The number of lines in the entries below holding the word "Response" is all that is needed here.

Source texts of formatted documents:

+++++

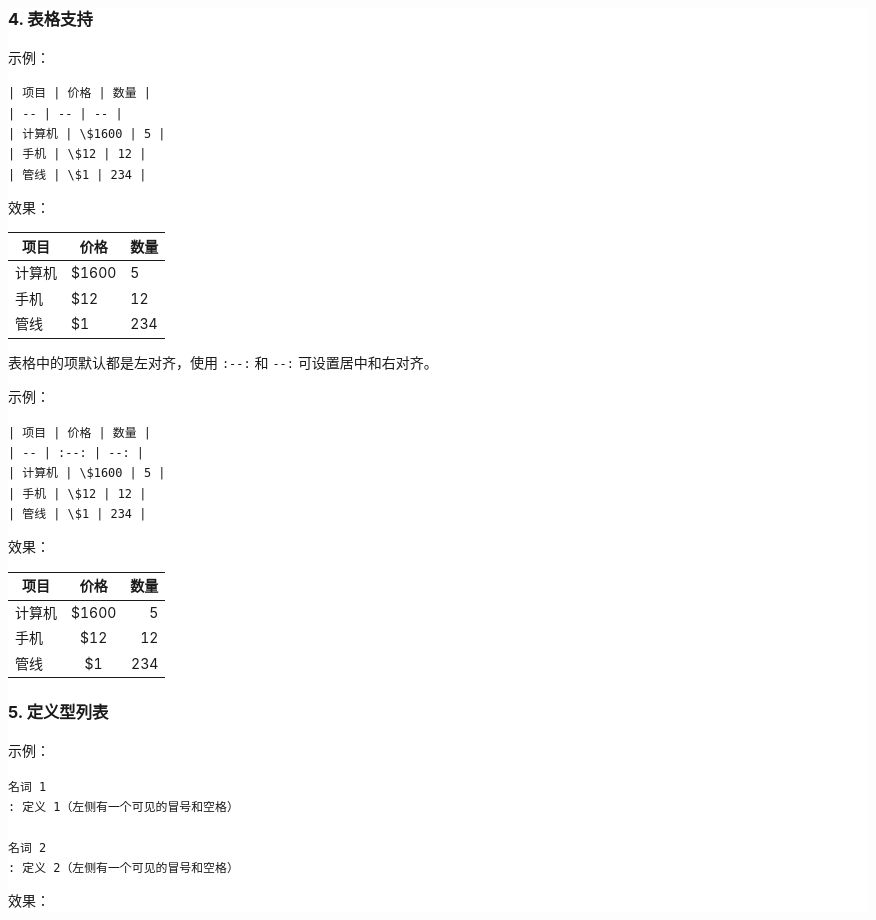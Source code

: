 ### 4. 表格支持

示例：

```
| 项目 | 价格 | 数量 |
| -- | -- | -- |
| 计算机 | \$1600 | 5 |
| 手机 | \$12 | 12 |
| 管线 | \$1 | 234 |
```

效果：

| 项目 | 价格 | 数量 |
| -- | -- | -- |
| 计算机 | \$1600 | 5 |
| 手机 | \$12 | 12 |
| 管线 | \$1 | 234 |

表格中的项默认都是左对齐，使用 `:--:` 和 `--:` 可设置居中和右对齐。

示例：

```
| 项目 | 价格 | 数量 |
| -- | :--: | --: |
| 计算机 | \$1600 | 5 |
| 手机 | \$12 | 12 |
| 管线 | \$1 | 234 |
```

效果：

| 项目 | 价格 | 数量 |
| -- | :--: | --: |
| 计算机 | \$1600 | 5 |
| 手机 | \$12 | 12 |
| 管线 | \$1 | 234 |

### 5. 定义型列表

示例：

```
名词 1
: 定义 1（左侧有一个可见的冒号和空格）

名词 2
: 定义 2（左侧有一个可见的冒号和空格）
```

效果：
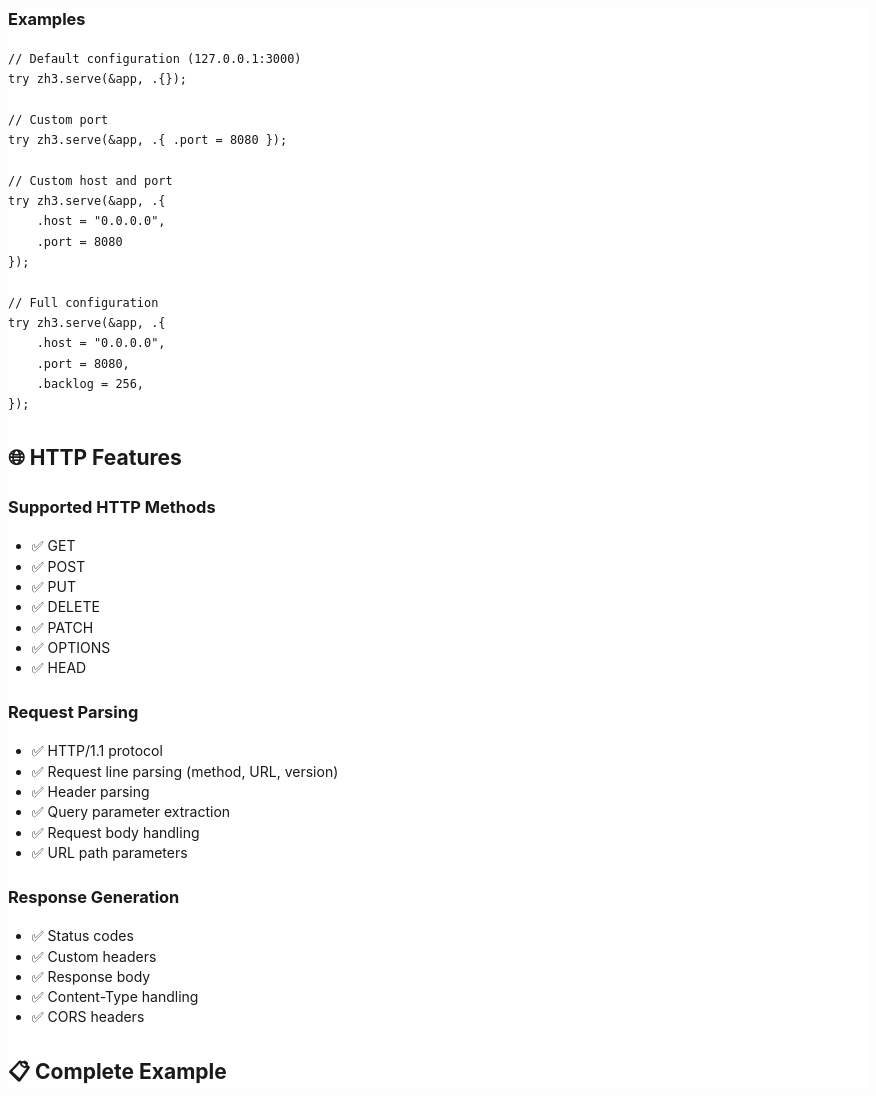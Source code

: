 ### Examples

```zig
// Default configuration (127.0.0.1:3000)
try zh3.serve(&app, .{});

// Custom port
try zh3.serve(&app, .{ .port = 8080 });

// Custom host and port
try zh3.serve(&app, .{
    .host = "0.0.0.0",
    .port = 8080
});

// Full configuration
try zh3.serve(&app, .{
    .host = "0.0.0.0",
    .port = 8080,
    .backlog = 256,
});
```

## 🌐 HTTP Features

### Supported HTTP Methods
- ✅ GET
- ✅ POST
- ✅ PUT
- ✅ DELETE
- ✅ PATCH
- ✅ OPTIONS
- ✅ HEAD

### Request Parsing
- ✅ HTTP/1.1 protocol
- ✅ Request line parsing (method, URL, version)
- ✅ Header parsing
- ✅ Query parameter extraction
- ✅ Request body handling
- ✅ URL path parameters

### Response Generation
- ✅ Status codes
- ✅ Custom headers
- ✅ Response body
- ✅ Content-Type handling
- ✅ CORS headers

## 📋 Complete Example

+++++

Written solution: 2